Quand nous diſons, à toute raiſon on oppoſe, ou on peut oppoſer une raiſon d’un poids égal : à toute raiſon, c’eſt-à-dire, à toute raiſon que nous ayons examinée. On peut oppoſer une raiſon, non pas une raiſon ſimplement & en général, mais une raiſon qui ſera le fondement d’une aſſertion dogmatique ; mais une raiſon que l’on donnera dogmatiquement ſur une choſe incertaine ; & non ſeulement une raiſon tirée par des ſuppoſitions & des conſéquences, mais une raiſon quelle qu’elle ſoyt, dont on ſe voudra ſervir pour établir un dogme. D’un poids, d’un moment égal, ſous-entendez, pour perſuader, ou pour ne pas perſuader. Enfin par raiſon oppoſée à une autre, nous entendons une raiſon qui la combat, & nous ſous-entendons toujours, à ce qui me paraît.

Ainſi, lors que je dis, à toute raiſon il y a quelque raiſon oppoſée d’un moment égal : c’eſt comme ſi je diſais, quelque raiſon que j’aie examinée, dont on ſe ſert pour établir une aſſertion dogmatique, il me ſemble qu’il y en a quelque autre oppoſée à celle-là, qui établit auſſi un dogme, & qui eſt égale à cette première, ſoyt pour perſuader, ſoyt pour ne pas perſuader. Tellement que cette énonciation n’eſt point dogmatique, & qu’elle ſignifie ſeulement la diſpoſition paſſive du ſceptique ; ne marquant autre choſe que ce qui paraît à ce philoſophe.

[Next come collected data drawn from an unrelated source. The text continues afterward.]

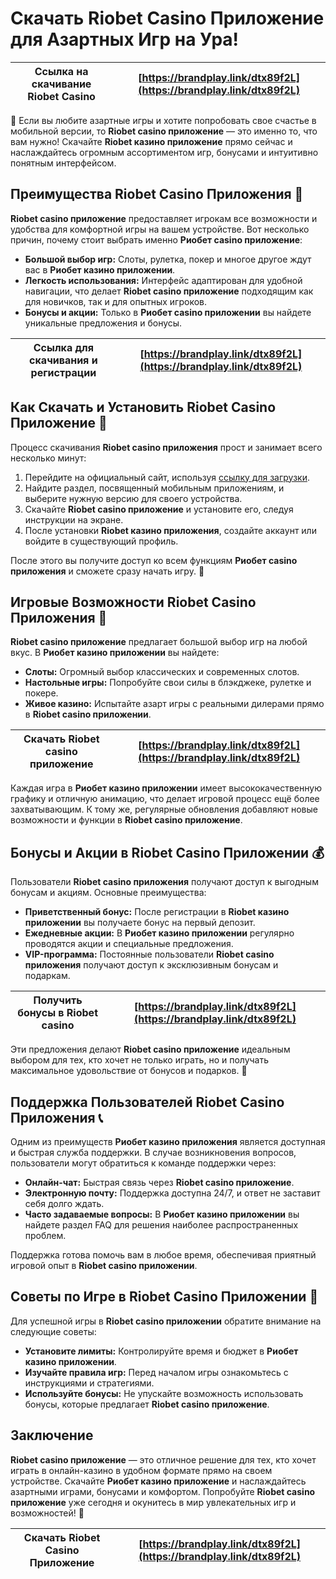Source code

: # Скачать Riobet Casino Приложение для Азартных Игр на Ура!

| **Ссылка на скачивание Riobet Casino** | [https://brandplay.link/dtx89f2L](https://brandplay.link/dtx89f2L) |
|---------------------------------------|--------------------------------------------------------------------|

🎲 Если вы любите азартные игры и хотите попробовать свое счастье в мобильной версии, то **Riobet casino приложение** — это именно то, что вам нужно! Скачайте **Riobet казино приложение** прямо сейчас и наслаждайтесь огромным ассортиментом игр, бонусами и интуитивно понятным интерфейсом.

## Преимущества Riobet Casino Приложения 🎰

**Riobet casino приложение** предоставляет игрокам все возможности и удобства для комфортной игры на вашем устройстве. Вот несколько причин, почему стоит выбрать именно **Риобет casino приложение**:

- **Большой выбор игр:** Слоты, рулетка, покер и многое другое ждут вас в **Риобет казино приложении**.
- **Легкость использования:** Интерфейс адаптирован для удобной навигации, что делает **Riobet casino приложение** подходящим как для новичков, так и для опытных игроков.
- **Бонусы и акции:** Только в **Риобет casino приложении** вы найдете уникальные предложения и бонусы.

| **Ссылка для скачивания и регистрации** | [https://brandplay.link/dtx89f2L](https://brandplay.link/dtx89f2L) |
|----------------------------------------|--------------------------------------------------------------------|

## Как Скачать и Установить Riobet Casino Приложение 📲

Процесс скачивания **Riobet casino приложения** прост и занимает всего несколько минут:

1. Перейдите на официальный сайт, используя [ссылку для загрузки](https://brandplay.link/dtx89f2L).
2. Найдите раздел, посвященный мобильным приложениям, и выберите нужную версию для своего устройства.
3. Скачайте **Riobet casino приложение** и установите его, следуя инструкции на экране.
4. После установки **Riobet казино приложения**, создайте аккаунт или войдите в существующий профиль.

После этого вы получите доступ ко всем функциям **Риобет casino приложения** и сможете сразу начать игру. 🎉

## Игровые Возможности Riobet Casino Приложения 🎲

**Riobet casino приложение** предлагает большой выбор игр на любой вкус. В **Риобет казино приложении** вы найдете:

- **Слоты:** Огромный выбор классических и современных слотов.
- **Настольные игры:** Попробуйте свои силы в блэкджеке, рулетке и покере.
- **Живое казино:** Испытайте азарт игры с реальными дилерами прямо в **Riobet casino приложении**.

| **Скачать Riobet casino приложение** | [https://brandplay.link/dtx89f2L](https://brandplay.link/dtx89f2L) |
|--------------------------------------|--------------------------------------------------------------------|

Каждая игра в **Риобет казино приложении** имеет высококачественную графику и отличную анимацию, что делает игровой процесс ещё более захватывающим. К тому же, регулярные обновления добавляют новые возможности и функции в **Riobet casino приложение**.

## Бонусы и Акции в Riobet Casino Приложении 💰

Пользователи **Riobet casino приложения** получают доступ к выгодным бонусам и акциям. Основные преимущества:

- **Приветственный бонус:** После регистрации в **Riobet казино приложении** вы получаете бонус на первый депозит.
- **Ежедневные акции:** В **Риобет казино приложении** регулярно проводятся акции и специальные предложения.
- **VIP-программа:** Постоянные пользователи **Riobet casino приложения** получают доступ к эксклюзивным бонусам и подаркам.

| **Получить бонусы в Riobet casino** | [https://brandplay.link/dtx89f2L](https://brandplay.link/dtx89f2L) |
|-------------------------------------|-------------------------------------------------------------------|

Эти предложения делают **Riobet casino приложение** идеальным выбором для тех, кто хочет не только играть, но и получать максимальное удовольствие от бонусов и подарков. 💸

## Поддержка Пользователей Riobet Casino Приложения 📞

Одним из преимуществ **Риобет казино приложения** является доступная и быстрая служба поддержки. В случае возникновения вопросов, пользователи могут обратиться к команде поддержки через:

- **Онлайн-чат:** Быстрая связь через **Riobet casino приложение**.
- **Электронную почту:** Поддержка доступна 24/7, и ответ не заставит себя долго ждать.
- **Часто задаваемые вопросы:** В **Риобет казино приложении** вы найдете раздел FAQ для решения наиболее распространенных проблем.

Поддержка готова помочь вам в любое время, обеспечивая приятный игровой опыт в **Riobet casino приложении**.

## Советы по Игре в Riobet Casino Приложении 🎲

Для успешной игры в **Riobet casino приложении** обратите внимание на следующие советы:

- **Установите лимиты:** Контролируйте время и бюджет в **Риобет казино приложении**.
- **Изучайте правила игр:** Перед началом игры ознакомьтесь с инструкциями и стратегиями.
- **Используйте бонусы:** Не упускайте возможность использовать бонусы, которые предлагает **Riobet casino приложение**.

## Заключение

**Riobet casino приложение** — это отличное решение для тех, кто хочет играть в онлайн-казино в удобном формате прямо на своем устройстве. Скачайте **Риобет казино приложение** и наслаждайтесь азартными играми, бонусами и комфортом. Попробуйте **Riobet casino приложение** уже сегодня и окунитесь в мир увлекательных игр и возможностей! 🎉

| **Скачать Riobet Casino Приложение** | [https://brandplay.link/dtx89f2L](https://brandplay.link/dtx89f2L) |
|--------------------------------------|--------------------------------------------------------------------|
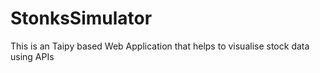 # StonksSimulator
This is an Taipy based Web Application that helps to visualise stock data using APIs
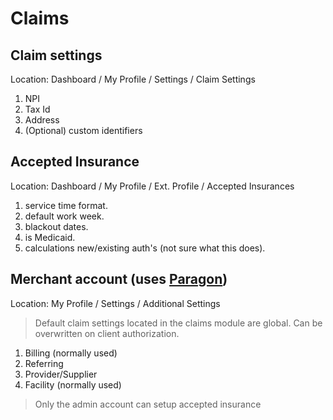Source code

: # Claims

## Claim settings

Location: Dashboard / My Profile / Settings / Claim Settings

1. NPI
2. Tax Id
3. Address
4. (Optional) custom identifiers

## Accepted Insurance

Location: Dashboard / My Profile / Ext. Profile / Accepted Insurances

1. service time format.
2. default work week.
3. blackout dates.
4. is Medicaid.
5. calculations new/existing auth's (not sure what this does).

## Merchant account (uses [Paragon](https://paragonsolutions.com/))

Location: My Profile / Settings / Additional Settings

> Default claim settings located in the claims module are global.
> Can be overwritten on client authorization.

1. Billing (normally used)
2. Referring
3. Provider/Supplier
4. Facility (normally used)

> Only the admin account can setup accepted insurance
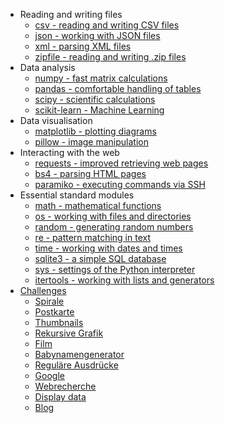 
* Reading and writing files
  * [csv - reading and writing CSV files](read_write_data/read_write_csv/csv.md)
  * [json - working with JSON files](read_write_data/read_write_json/json.md)
  * [xml - parsing XML files](read_write_data/read_xml/xml.md)
  * [zipfile - reading and writing .zip files](read_write_data/read_write_zipfile/zipfile.md)
* Data analysis
  * [numpy - fast matrix calculations](data_analysis/numpy.md)
  * [pandas - comfortable handling of tables](data_analysis/pandas/pandas.md)
  * [scipy - scientific calculations](data_analysis/fit_function/scipy.md)
  * [scikit-learn - Machine Learning](data_analysis/machine_learning/sklearn.md)
* Data visualisation
  * [matplotlib - plotting diagrams](plotting/matplotlib/matplotlib.md)
  * [pillow - image manipulation](graphics/pillow.md)
* Interacting with the web
  * [requests - improved retrieving web pages](web/requests.md)
  * [bs4 - parsing HTML pages](web/parse_html/bs4.md)
  * [paramiko - executing commands via SSH](system_administration/paramiko.md)
* Essential standard modules
  * [math - mathematical functions](essential_modules/math/math.md)
  * [os - working with files and directories](essential_modules/os/os.md)
  * [random - generating random numbers](essential_modules/random/random.md)
  * [re - pattern matching in text](essential_modules/re/re.md)
  * [time - working with dates and times](essential_modules/time/time.md)
  * [sqlite3 - a simple SQL database](databases/sqlite3/sqlite3.md)
  * [sys - settings of the Python interpreter](essential_modules/sys/sys.md)
  * [itertools - working with lists and generators](essential_modules/itertools/itertools.md)
* [Challenges](challenges/README.md)
  * [Spirale](challenges/spiral/spiral.md)
  * [Postkarte](challenges/postcards/postcard.md)
  * [Thumbnails](challenges/thumbnails/README.md)
  * [Rekursive Grafik](challenges/recursive_graph/recursive_graph.md)
  * [Film](challenges/movie/README.md)
  * [Babynamengenerator](challenges/babynamengenerator.md)
  * [Reguläre Ausdrücke](challenges/regular_expressions/regex.md)
  * [Google](challenges/google.md)
  * [Webrecherche](challenges/webrecherche.md)
  * [Display data](challenges/website/webpage.md)
  * [Blog](challenges/blog.md)
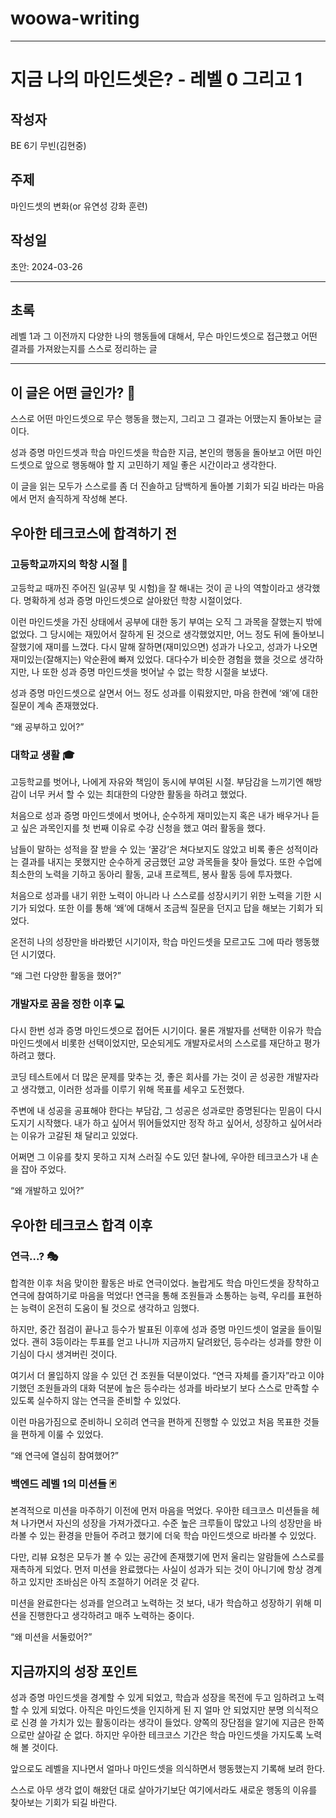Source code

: # woowa-writing

---

# 지금 나의 마인드셋은? - 레벨 0 그리고 1

## 작성자
BE 6기 무빈(김현중)

## 주제
마인드셋의 변화(or 유연성 강화 훈련)

## 작성일
초안: 2024-03-26

---

## 초록
레벨 1과 그 이전까지 다양한 나의 행동들에 대해서, 무슨 마인드셋으로 접근했고 어떤 결과를 가져왔는지를 스스로 정리하는 글

---

## 이 글은 어떤 글인가? 📝

스스로 어떤 마인드셋으로 무슨 행동을 했는지, 그리고 그 결과는 어땠는지 돌아보는 글이다.

성과 증명 마인드셋과 학습 마인드셋을 학습한 지금, 본인의 행동을 돌아보고 어떤 마인드셋으로 앞으로 행동해야 할 지 고민하기 제일 좋은 시간이라고 생각한다.

이 글을 읽는 모두가 스스로를 좀 더 진솔하고 담백하게 돌아볼 기회가 되길 바라는 마음에서 먼저 솔직하게 작성해 본다.

## 우아한 테크코스에 합격하기 전

### 고등학교까지의 학창 시절 🏫

고등학교 때까진 주어진 일(공부 및 시험)을 잘 해내는 것이 곧 나의 역할이라고 생각했다.
명확하게 성과 증명 마인드셋으로 살아왔던 학창 시절이었다.

이런 마인드셋을 가진 상태에서 공부에 대한 동기 부여는 오직 그 과목을 잘했는지 밖에 없었다.
그 당시에는 재밌어서 잘하게 된 것으로 생각했었지만, 어느 정도 뒤에 돌아보니 잘했기에 재미를 느꼈다.
다시 말해 잘하면(재미있으면) 성과가 나오고, 성과가 나오면 재미있는(잘해지는) 악순환에 빠져 있었다.
대다수가 비슷한 경험을 했을 것으로 생각하지만, 나 또한 성과 증명 마인드셋을 벗어날 수 없는 학창 시절을 보냈다.

성과 증명 마인드셋으로 살면서 어느 정도 성과를 이뤄왔지만, 마음 한켠에 ‘왜’에 대한 질문이 계속 존재했었다.

“왜 공부하고 있어?”

### 대학교 생활 🎓

고등학교를 벗어나, 나에게 자유와 책임이 동시에 부여된 시절.
부담감을 느끼기엔 해방감이 너무 커서 할 수 있는 최대한의 다양한 활동을 하려고 했었다.

처음으로 성과 증명 마인드셋에서 벗어나, 순수하게 재미있는지 혹은 내가 배우거나 듣고 싶은 과목인지를 첫 번째 이유로 수강 신청을 했고 여러 활동을 했다.

남들이 말하는 성적을 잘 받을 수 있는 ‘꿀강’은 쳐다보지도 않았고 비록 좋은 성적이라는 결과를 내지는 못했지만 순수하게 궁금했던 교양 과목들을 찾아 들었다.
또한 수업에 최소한의 노력을 기하고 동아리 활동, 교내 프로젝트, 봉사 활동 등에 투자했다.

처음으로 성과를 내기 위한 노력이 아니라 나 스스로를 성장시키기 위한 노력을 기한 시기가 되었다.
또한 이를 통해 ‘왜’에 대해서 조금씩 질문을 던지고 답을 해보는 기회가 되었다.

온전히 나의 성장만을 바라봤던 시기이자, 학습 마인드셋을 모르고도 그에 따라 행동했던 시기였다.

“왜 그런 다양한 활동을 했어?”

### 개발자로 꿈을 정한 이후 💻

다시 한번 성과 증명 마인드셋으로 접어든 시기이다.
물론 개발자를 선택한 이유가 학습 마인드셋에서 비롯한 선택이었지만, 모순되게도 개발자로서의 스스로를 재단하고 평가하려고 했다.

코딩 테스트에서 더 많은 문제를 맞추는 것, 좋은 회사를 가는 것이 곧 성공한 개발자라고 생각했고, 이러한 성과를 이루기 위해 목표를 세우고 도전했다.

주변에 내 성공을 공표해야 한다는 부담감, 그 성공은 성과로만 증명된다는 믿음이 다시 도지기 시작했다.
내가 하고 싶어서 뛰어들었지만 정작 하고 싶어서, 성장하고 싶어서라는 이유가 고갈된 채 달리고 있었다.

어쩌면 그 이유를 찾지 못하고 지쳐 스러질 수도 있던 찰나에, 우아한 테크코스가 내 손을 잡아 주었다.

“왜 개발하고 있어?”

## 우아한 테크코스 합격 이후

### 연극…? 🎭

합격한 이후 처음 맞이한 활동은 바로 연극이었다.
놀랍게도 학습 마인드셋을 장착하고 연극에 참여하기로 마음을 먹었다!
연극을 통해 조원들과 소통하는 능력, 우리를 표현하는 능력이 온전히 도움이 될 것으로 생각하고 임했다.

하지만, 중간 점검이 끝나고 등수가 발표된 이후에 성과 증명 마인드셋이 얼굴을 들이밀었다.
괜히 3등이라는 투표를 얻고 나니까 지금까지 달려왔던, 등수라는 성과를 향한 이기심이 다시 생겨버린 것이다.

여기서 더 몰입하지 않을 수 있던 건 조원들 덕분이었다.
“연극 자체를 즐기자”라고 이야기했던 조원들과의 대화 덕분에 높은 등수라는 성과를 바라보기 보다 스스로 만족할 수 있도록 실수하지 않는 연극을 준비할 수 있었다.

이런 마음가짐으로 준비하니 오히려 연극을 편하게 진행할 수 있었고 처음 목표한 것들을 편하게 이룰 수 있었다.

“왜 연극에 열심히 참여했어?”

### 백엔드 레벨 1의 미션들 🃏

본격적으로 미션을 마주하기 이전에 먼저 마음을 먹었다.
우아한 테크코스 미션들을 헤쳐 나가면서 자신의 성장을 가져가겠다고.
수준 높은 크루들이 많았고 나의 성장만을 바라볼 수 있는 환경을 만들어 주려고 했기에 더욱 학습 마인드셋으로 바라볼 수 있었다.

다만, 리뷰 요청은 모두가 볼 수 있는 공간에 존재했기에 먼저 울리는 알람들에 스스로를 재촉하게 되었다.
먼저 미션을 완료했다는 사실이 성과가 되는 것이 아니기에 항상 경계하고 있지만 조바심은 아직 조절하기 어려운 것 같다.

미션을 완료한다는 성과를 얻으려고 노력하는 것 보다, 내가 학습하고 성장하기 위해 미션을 진행한다고 생각하려고 매주 노력하는 중이다.

“왜 미션을 서둘렀어?”

## 지금까지의 성장 포인트

성과 증명 마인드셋을 경계할 수 있게 되었고, 학습과 성장을 목전에 두고 임하려고 노력할 수 있게 되었다.
아직은 마인드셋을 인지하게 된 지 얼마 안 되었지만 분명 의식적으로 신경 쓸 가치가 있는 활동이라는 생각이 들었다.
양쪽의 장단점을 알기에 지금은 한쪽으로만 살아갈 순 없다.
하지만 우아한 테크코스 기간은 학습 마인드셋을 가지도록 노력해 볼 것이다.

앞으로도 레벨을 지나면서 얼마나 마인드셋을 의식하면서 행동했는지 기록해 보려 한다.

스스로 아무 생각 없이 해왔던 대로 살아가기보단 여기에서라도 새로운 행동의 이유를 찾아보는 기회가 되길 바란다.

Il y a quelques philoſophes ſceptiques qui donnent un autre tour à la propoſition précédente, & qui l’expliquent comme une raiſon d’un poids égal. Ainſi, ſelon eux, cette propoſition doit eſtre priſe en un ſens impératif, & doit eſtre conçue comme une propoſition qui nous conſeille, qu’à toute raiſon qui établira quelque dogme, nous oppoſions quelque raiſon dogmatique contraire d’une égale force pour perſuader, ou pour ne pas perſuader. Ainſi cette propoſition conſeille au ſceptique de ne ſe pas laiſſer tromper par les dogmatiques, de ne ſe pas décourager, de ne pas abandonner l’examen, & de ne ſe pas priver ainſi, par quelque déciſion téméraire, de cette Ataraxie, de cette exemption de trouble, dont on voit que les ſceptiques jouiſſent, & qu’ils croient eſtre une ſuite néceſſaire de l’Époque, en toutes choſes, comme nous l’avons montré ci-deſſus.

Chap. XXVIII. Addition à ce qui a été dit des expreſſions des ſceptiques.

Ce que nous avons dit des expreſſions des ſceptiques, ſuffit pour ce court traité, outre qu’il peut s’appliquer auſſi à celles dont nous n’avions rien dit.

Il faut ſavoir à l’égard de toutes les expreſſions propres aux ſceptiques, que nous n’aſſurons pas qu’elles ſoyent tout à foit vraies ; puiſque nous avouons qu’elles peuvent eſtre renverſées par elles-meſmes, étant compriſes avec toutes les autres choſes, à la réfutation deſquelles elles font employées : ſemblables en cela aux remèdes purgatifs qui non ſeulement chaſſent du corps les humeurs, mais qui. ſe chaſſent encore eux-meſmes avec les humeurs.

Nous diſons encore, qu’en nous ſervant de ces expreſſions, nous n’aſſurons pas qu’elles ſignifient proprement les choſes auxquelles nous les employons, mais que nous nous en ſervons d’une manière indifférente : ou, ſi on veut, d’une manière abuſive. (Car il n’eſt pas ſéant à un philoſophe ſceptique de diſputer ſur des mots. Ajoutez qu’il nous eſt avantageux que l’on diſe que ces expreſſions n’ont pas par elles meſmes une ſignification claire, & qu’elles ne ſont bien ſignificatives que par rapport à quelque choſe, c’eſt-à-dire, par rapport aux ſceptiques.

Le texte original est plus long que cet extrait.